Emergency precautions were of no use. There were lifeboats aboard the rig, but there was no time to use them. An emergency-support vessel, the Tharos, was permanently anchored nearby to help out in just such a catastrophe. It aimed its fire hoses at the Piper Alpha but was forced to turn away as the explosions continued. Twenty-eight ships, including a seven-unit NATO naval force led by the U.S. destroyer Hayler, quickly assembled to take part in a rescue mission, as did Royal Air Force reconnaissance planes and helicopters.

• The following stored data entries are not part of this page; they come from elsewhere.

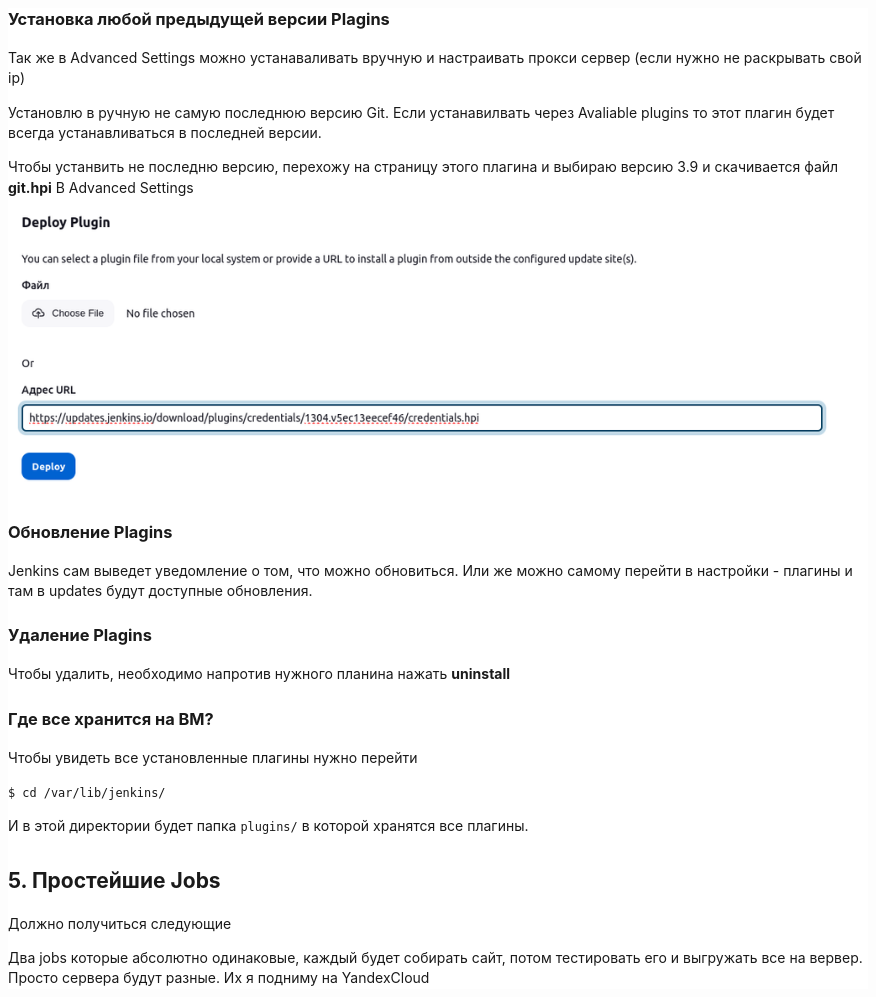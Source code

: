### Установка  любой предыдущей версии Plagins

Так же в Advanced Settings можно устанаваливать вручную и настраивать прокси сервер (если нужно не раскрывать свой ip)

Установлю в ручную не самую последнюю версию Git. Если устанавилвать через Avaliable plugins то этот плагин будет всегда устанавливаться в последней версии.

Чтобы устанвить не последню версию, перехожу на страницу этого плагина и выбираю версию 3.9 и скачивается файл **git.hpi** В Advanced Settings 

![image-20231027165426570](https://github.com/VladimirSemchishin/DevOps_Practice/blob/main/For_photo/image-20231027165426570.png)

### Обновление Plagins

Jenkins сам выведет уведомление о том, что можно обновиться. Или же можно самому перейти в настройки - плагины и там в  updates будут доступные обновления.

### Удаление Plagins

Чтобы удалить, необходимо напротив нужного планина нажать **uninstall**

### Где все хранится на ВМ?

Чтобы увидеть все установленные плагины нужно перейти 

`$ cd /var/lib/jenkins/` 

И в этой директории будет папка `plugins/` в которой хранятся все плагины.

## 5. Простейшие Jobs

Должно получиться следующие

Два jobs которые абсолютно одинаковые, каждый будет собирать сайт, потом тестировать его и выгружать все на вервер. Просто сервера будут разные. Их я подниму на YandexCloud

The rig, which produced 140,000 bbl. of crude a day, along with natural gas, had been in operation since 1976 and was one of the oldest of the 123 fixed platforms in the British exploration area of the North Sea. Some experts cited equipment failure or metal fatigue as possible causes of the disaster. One widely held view was that there had been a leak in the natural-gas compression apparatus and that ignition had occurred through some kind of mechanical failure.